Note that here we can use full-parallelisation to speed up computing by
using the parallelMap
package. This resulting EML model now shows a
more realistic R-square / RMSE:
summary(eml.VW$learner.model$super.model$learner.model)
#>
#> Call:
#> stats::lm(formula = f, data = d)
#>
#> Residuals:
#> Min 1Q Median 3Q Max
#> -0.188277 -0.044502 0.003824 0.044429 0.177609
#>
#> Coefficients:
#> Estimate Std. Error t value Pr(>|t|)
#> (Intercept) 0.044985 0.009034 4.979 6.58e-07 ***
#> regr.ranger 1.002421 0.029440 34.050 < 2e-16 ***
#> regr.gamboost -0.664149 0.071813 -9.248 < 2e-16 ***
#> regr.cvglmnet 0.510689 0.052930 9.648 < 2e-16 ***
#> ---
#> Signif. codes: 0 '***' 0.001 '**' 0.01 '*' 0.05 '.' 0.1 ' ' 1
#>
#> Residual standard error: 0.06262 on 5317 degrees of freedom
#> Multiple R-squared: 0.3914, Adjusted R-squared: 0.3911
#> F-statistic: 1140 on 3 and 5317 DF, p-value: < 2.2e-16
The accuracy plot also shows the CCC to be almost 40% smaller than if no blocking is used:
plot_hexbin(varn="VW_EML", breaks=c(vw.b[1], seq(vw.b[2], vw.b[3], length=25)),
meas=eml.VW$learner.model$super.model$learner.model$model$VW,
pred=eml.VW$learner.model$super.model$learner.model$fitted.values,
main="VW [EML]")
The Ensemble ML is now a 3D+T model of VW
, which means that we can use it to
predict values of VW
at any new x,y,d,t
location. To make prediction
for a specific spacetime slice we use:
cookfarm$weather$Precip_cum <- ave(cookfarm$weather$Precip_wrcc,
rev(cumsum(rev(cookfarm$weather$Precip_wrcc)==0)), FUN=cumsum)

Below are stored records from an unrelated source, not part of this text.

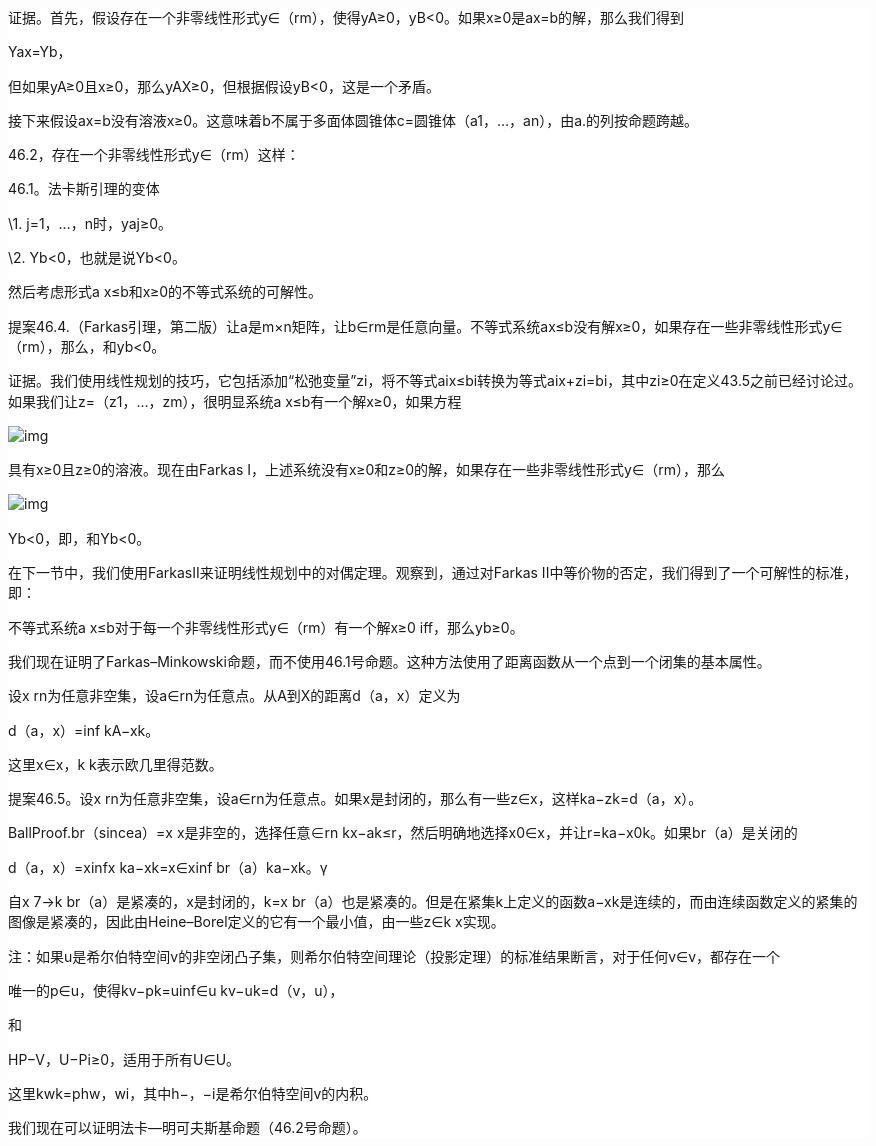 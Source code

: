 证据。首先，假设存在一个非零线性形式y∈（rm），使得yA≥0，yB<0。如果x≥0是ax=b的解，那么我们得到

Yax=Yb，

但如果yA≥0且x≥0，那么yAX≥0，但根据假设yB<0，这是一个矛盾。

接下来假设ax=b没有溶液x≥0。这意味着b不属于多面体圆锥体c=圆锥体（a1，…，an），由a.的列按命题跨越。

46.2，存在一个非零线性形式y∈（rm）这样：

46.1。法卡斯引理的变体

\1.        j=1，…，n时，yaj≥0。

\2.        Yb<0，也就是说Yb<0。

然后考虑形式a x≤b和x≥0的不等式系统的可解性。

提案46.4.（Farkas引理，第二版）让a是m×n矩阵，让b∈rm是任意向量。不等式系统ax≤b没有解x≥0，如果存在一些非零线性形式y∈（rm），那么，和yb<0。

证据。我们使用线性规划的技巧，它包括添加“松弛变量”zi，将不等式aix≤bi转换为等式aix+zi=bi，其中zi≥0在定义43.5之前已经讨论过。如果我们让z=（z1，…，zm），很明显系统a x≤b有一个解x≥0，如果方程

![img](file:///C:/Users/ADMINI~1/AppData/Local/Temp/msohtmlclip1/01/clip_image002.gif)

具有x≥0且z≥0的溶液。现在由Farkas I，上述系统没有x≥0和z≥0的解，如果存在一些非零线性形式y∈（rm），那么

![img](file:///C:/Users/ADMINI~1/AppData/Local/Temp/msohtmlclip1/01/clip_image004.gif)

Yb<0，即，和Yb<0。

在下一节中，我们使用FarkasII来证明线性规划中的对偶定理。观察到，通过对Farkas II中等价物的否定，我们得到了一个可解性的标准，即：

不等式系统a x≤b对于每一个非零线性形式y∈（rm）有一个解x≥0 iff，那么yb≥0。

我们现在证明了Farkas–Minkowski命题，而不使用46.1号命题。这种方法使用了距离函数从一个点到一个闭集的基本属性。

设x rn为任意非空集，设a∈rn为任意点。从A到X的距离d（a，x）定义为

d（a，x）=inf kA−xk。

这里x∈x，k k表示欧几里得范数。

提案46.5。设x rn为任意非空集，设a∈rn为任意点。如果x是封闭的，那么有一些z∈x，这样ka−zk=d（a，x）。

BallProof.br（sincea）=x x是非空的，选择任意∈rn kx−ak≤r，然后明确地选择x0∈x，并让r=ka−x0k。如果br（a）是关闭的

d（a，x）=xinfx ka−xk=x∈xinf br（a）ka−xk。γ

自x 7→k br（a）是紧凑的，x是封闭的，k=x br（a）也是紧凑的。但是在紧集k上定义的函数a−xk是连续的，而由连续函数定义的紧集的图像是紧凑的，因此由Heine–Borel定义的它有一个最小值，由一些z∈k x实现。

注：如果u是希尔伯特空间v的非空闭凸子集，则希尔伯特空间理论（投影定理）的标准结果断言，对于任何v∈v，都存在一个

唯一的p∈u，使得kv−pk=uinf∈u kv−uk=d（v，u），

和

HP−V，U−Pi≥0，适用于所有U∈U。

这里kwk=phw，wi，其中h−，−i是希尔伯特空间v的内积。

我们现在可以证明法卡—明可夫斯基命题（46.2号命题）。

date = as.Date("2012-07-30")
cday = floor(unclass(date)/86400-.5)
cdayt = cos((cday-min(cookfarm.rm$cday))*pi/180)
depth = -0.3
new.st <- data.frame(cookfarm.grid)
new.st$Date = date
new.st$cdayt = cdayt
new.st$altitude = depth
new.st = plyr::join(new.st, cookfarm$weather, type="left")
#> Joining by: Date
## predict:
pr.df = predict(eml.VW, newdata = new.st[,all.vars(fm)[-1]])
#> Warning in bsplines(mf[[i]], knots = args$knots[[i]]$knots, boundary.knots =
#> args$knots[[i]]$boundary.knots, : Some 'x' values are beyond 'boundary.knots';
#> Linear extrapolation used.
#> Warning in bsplines(mf[[i]], knots = args$knots[[i]]$knots, boundary.knots =
#> args$knots[[i]]$boundary.knots, : Some 'x' values are beyond 'boundary.knots';
#> Linear extrapolation used.
#> Warning in bsplines(mf[[i]], knots = args$knots[[i]]$knots, boundary.knots =
#> args$knots[[i]]$boundary.knots, : Some 'x' values are beyond 'boundary.knots';
#> Linear extrapolation used.
#> Warning in bsplines(mf[[i]], knots = args$knots[[i]]$knots, boundary.knots =
#> args$knots[[i]]$boundary.knots, : Some 'x' values are beyond 'boundary.knots';
#> Linear extrapolation used.
To plot prediction together with locations of training points we can use:
cookfarm.grid$pr.VW = pr.df$data$response
plot(raster::raster(cookfarm.grid["pr.VW"]), col=rev(bpy.colors()),
main="Predicted VW for 2012-07-30 and depth -0.3 m", axes=FALSE, box=FALSE)
points(cookfarm$profiles[,c("Easting","Northing")], pch="+", cex=.8)
Because this is a spacetime dataset, we could also predict values of VW
for
longer periods (e.g. 100 days) then visualize changes using e.g. the animation
package or similar.
In summary this study also demonstrate the importance of resampling point data using strict blocking of points that repeat in spacetime (measurement stations) is important to prevent from overfitting. The difference between models fitted using blocking per station and ignoring blocking can be drastic, hence how we define and use resampling is important (Meyer, Reudenbach, Hengl, Katurji, & Nauss, 2018).